(Dataset entries begins)

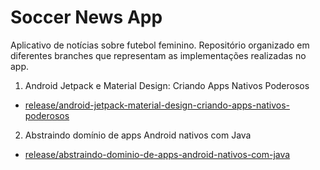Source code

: # Soccer News App
Aplicativo de notícias sobre futebol feminino. Repositório organizado em diferentes branches que representam as implementações realizadas no app.

1. Android Jetpack e Material Design: Criando Apps Nativos Poderosos
  - [release/android-jetpack-material-design-criando-apps-nativos-poderosos](https://github.com/carlenr/soccer-news-app/tree/release/android-jetpack-material-design-criando-apps-nativos-poderosos)
2. Abstraindo domínio de apps Android nativos com Java
  - [release/abstraindo-dominio-de-apps-android-nativos-com-java](https://github.com/carlenr/soccer-news-app/tree/release/abstraindo-dominio-de-apps-android-nativos-com-java)
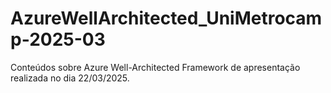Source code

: # AzureWellArchitected_UniMetrocamp-2025-03
Conteúdos sobre Azure Well-Architected Framework de apresentação realizada no dia 22/03/2025.

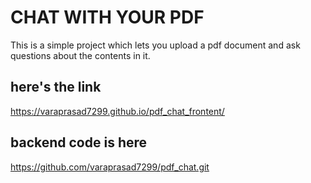 # CHAT WITH YOUR PDF
This is a simple project which lets you upload a pdf document and  ask questions about the contents in it.

## here's the link
https://varaprasad7299.github.io/pdf_chat_frontent/

## backend code is here
https://github.com/varaprasad7299/pdf_chat.git

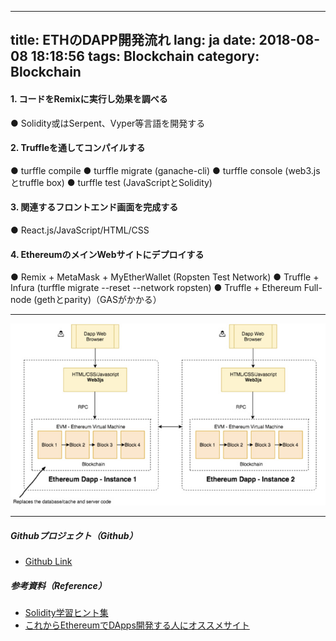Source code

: 
---
title: ETHのDAPP開発流れ
lang: ja
date: 2018-08-08 18:18:56
tags: Blockchain
category: Blockchain
---

#### 1. コードをRemixに実行し効果を調べる

● Solidity或はSerpent、Vyper等言語を開発する

#### 2. Truffleを通してコンパイルする

● turffle compile
● turffle migrate (ganache-cli)
● turffle console (web3.jsとtruffle box)
● turffle test (JavaScriptとSolidity)

#### 3. 関連するフロントエンド画面を完成する

● React.js/JavaScript/HTML/CSS

#### 4. EthereumのメインWebサイトにデプロイする

● Remix + MetaMask + MyEtherWallet (Ropsten Test Network)
● Truffle + Infura (turffle migrate --reset --network ropsten)
● Truffle + Ethereum Full-node (gethとparity)（GASがかかる）

-------------------------------------
![ETH_DAPP](/image/Blockchain/ETH/ETH_DAPP.jpg) 

-------------------------------------
##### Githubプロジェクト（Github）

- [Github Link](https://github.com/HJTSO/Team_C "Title") 

##### 参考資料（Reference）

- [Solidity学習ヒント集](https://qiita.com/Yukiya025/items/b0b67c44b2878998015c "Title") 
- [これからEthereumでDApps開発する人にオススメサイト](https://qiita.com/yukatou/items/05652ba149266f81d4fe "Title") 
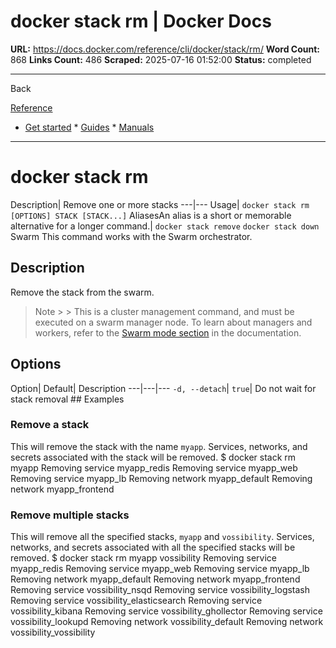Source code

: # docker stack rm | Docker Docs

**URL:** https://docs.docker.com/reference/cli/docker/stack/rm/
**Word Count:** 868
**Links Count:** 486
**Scraped:** 2025-07-16 01:52:00
**Status:** completed

---

Back

[Reference](https://docs.docker.com/reference/)

  * [Get started](https://docs.docker.com/get-started/)   * [Guides](https://docs.docker.com/guides/)   * [Manuals](https://docs.docker.com/manuals/)

* * *

# docker stack rm

Description| Remove one or more stacks   ---|---   Usage| `docker stack rm [OPTIONS] STACK [STACK...]`   AliasesAn alias is a short or memorable alternative for a longer command.| `docker stack remove` `docker stack down`      Swarm This command works with the Swarm orchestrator.

## Description

Remove the stack from the swarm.

> Note >  > This is a cluster management command, and must be executed on a swarm manager node. To learn about managers and workers, refer to the [Swarm mode section](https://docs.docker.com/engine/swarm/) in the documentation.

## Options

Option| Default| Description   ---|---|---   `-d, --detach`| `true`| Do not wait for stack removal      ## Examples

### Remove a stack

This will remove the stack with the name `myapp`. Services, networks, and secrets associated with the stack will be removed.               $ docker stack rm myapp          Removing service myapp_redis     Removing service myapp_web     Removing service myapp_lb     Removing network myapp_default     Removing network myapp_frontend     

### Remove multiple stacks

This will remove all the specified stacks, `myapp` and `vossibility`. Services, networks, and secrets associated with all the specified stacks will be removed.               $ docker stack rm myapp vossibility          Removing service myapp_redis     Removing service myapp_web     Removing service myapp_lb     Removing network myapp_default     Removing network myapp_frontend     Removing service vossibility_nsqd     Removing service vossibility_logstash     Removing service vossibility_elasticsearch     Removing service vossibility_kibana     Removing service vossibility_ghollector     Removing service vossibility_lookupd     Removing network vossibility_default     Removing network vossibility_vossibility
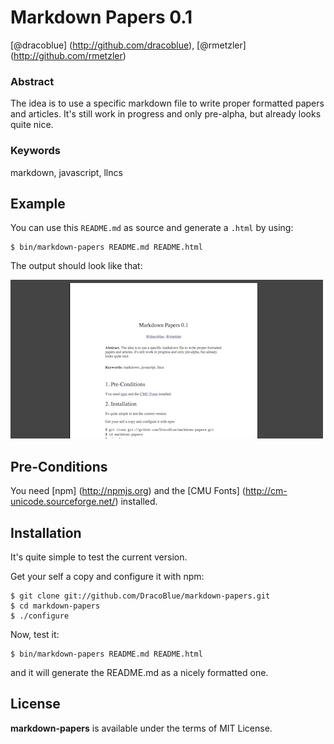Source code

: # Markdown Papers 0.1

[@dracoblue] (http://github.com/dracoblue), [@rmetzler] (http://github.com/rmetzler)

### Abstract

The idea is to use a specific markdown file to write proper formatted papers and articles. It's still work in progress and only pre-alpha, but already looks quite nice.

### Keywords

markdown, javascript, llncs

## Example

You can use this `README.md` as source and generate a `.html` by using:

    $ bin/markdown-papers README.md README.html

The output should look like that:

![Example Output](example.png)

## Pre-Conditions

You need [npm] (http://npmjs.org) and the [CMU Fonts] (http://cm-unicode.sourceforge.net/) installed.

## Installation

It's quite simple to test the current version.

Get your self a copy and configure it with npm:

    $ git clone git://github.com/DracoBlue/markdown-papers.git
    $ cd markdown-papers
    $ ./configure

Now, test it:

    $ bin/markdown-papers README.md README.html

and it will generate the README.md as a nicely formatted one.

## License

**markdown-papers** is available under the terms of MIT License.
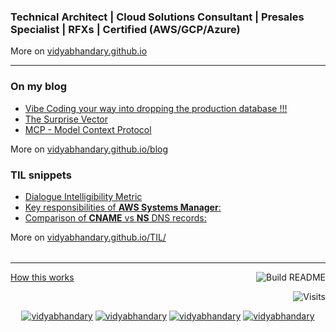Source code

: ### Technical Architect | Cloud Solutions Consultant | Presales Specialist | RFXs | Certified (AWS/GCP/Azure)

More on [vidyabhandary.github.io](https://vidyabhandary.github.io)

<table><tr>

---

### On my blog

<!-- blog starts -->
* [Vibe Coding your way into dropping the production database !!!](https://vidyabhandary.github.io/blog/neuralnetworks,/models,/generativeai/2025/07/27/VibeCodingProdDBDrop.html)
* [The Surprise Vector](https://vidyabhandary.github.io/blog/neuralnetworks,/models,/generativeai/2025/07/25/SurpriseVector.html)
* [MCP - Model Context Protocol](https://vidyabhandary.github.io/blog/mcp,/models,/generativeai/2025/07/24/MCP.html)
<!-- blog ends -->
  More on [vidyabhandary.github.io/blog](https://vidyabhandary.github.io/blog/)
  </tr>

<tr>

### TIL snippets

<!-- tilentries starts -->

* [Dialogue Intelligibility Metric](https://github.com/vidyabhandary/til/blob/master/tech_reads/Dialogue_Intelligibility_Metric.md)
* [Key responsibilities of **AWS Systems Manager**:](https://github.com/vidyabhandary/til/blob/master/aws/AWS_SystemMgr.md)
* [Comparison of **CNAME** vs **NS** DNS records:](https://github.com/vidyabhandary/til/blob/master/aws/NS_CNAME.md)
<!-- tilentries ends -->
  More on [vidyabhandary.github.io/TIL/](https://vidyabhandary.github.io/TIL/)
  </tr>

</table>

---

<a href="https://vidyabhandary.github.io/blog/github/2020/07/27/Self-updating-profile-readme.html">How this works</a>
<a href="https://github.com/vidyabhandary/vidyabhandary/actions"><img src="https://github.com/vidyabhandary/vidyabhandary/workflows/Build%20README/badge.svg" align="right" alt="Build README"></a>

<a href="https://visitor-badge.laobi.icu/badge?page_id=vidyabhandary.visitor-badge&title=Visits"><img src="https://visitor-badge.laobi.icu/badge?page_id=vidyabhandary.visitor-badge&title=Visits" align="right" alt="Visits"></a>

<p></br></p>
<p align="center">
  <a href="https://in.linkedin.com/in/vidyabhandary" target="blank"><img src="https://img.shields.io/badge/LinkedIn-0077B5?style=for-the-badge&logo=linkedin&logoColor=white" alt="vidyabhandary"/></a> 
  <a href="https://vidyabhandary.medium.com" target="blank"><img src="https://img.shields.io/badge/Medium-12100E?style=for-the-badge&logo=medium&logoColor=white" alt="vidyabhandary" /></a> 
  <a href="https://kaggle.com/vidyabhandary" target="blank"><img src="https://img.shields.io/badge/KAGGLE-20BEFF?&style=for-the-badge&logo=kaggle&logoColor=white" alt="vidyabhandary"/></a> 
  <a href="https://dev.to/vidyabhandary" target="blank"><img src="https://img.shields.io/badge/dev.to-0A0A0A?style=for-the-badge&logo=dev.to&logoColor=white" alt="vidyabhandary"/></a>
</p>

<!-- ### Hi there 👋 --->
<!--
<a href="https://in.linkedin.com/in/vidyabhandary"><img height="24" width="24" src="https://cdn.jsdelivr.net/npm/simple-icons@v3/icons/linkedin.svg" /></a>
-->
<!--
**vidyabhandary/vidyabhandary** is a ✨ _special_ ✨ repository because its `README.md` (this file) appears on your GitHub profile.
-->
<!--
Here are some ideas to get you started:

- 🔭 I’m currently working on ...
- 🌱 I’m currently learning ...
- 👯 I’m looking to collaborate on ...
- 🤔 I’m looking for help with ...
- 💬 Ask me about ...
- 📫 How to reach me: ...
- 😄 Pronouns: ...
- ⚡ Fun fact: ...
-->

(Dataset entries ends)

Instructions for the task:
Leave out the pictures and repeat the lines from the start of the material through the line with "1. Android Jetpack", inclusive.

Task output:
Source code

: # Soccer News App
Aplicativo de notícias sobre futebol feminino. Repositório organizado em diferentes branches que representam as implementações realizadas no app.

1. Android Jetpack e Material Design: Criando Apps Nativos Poderosos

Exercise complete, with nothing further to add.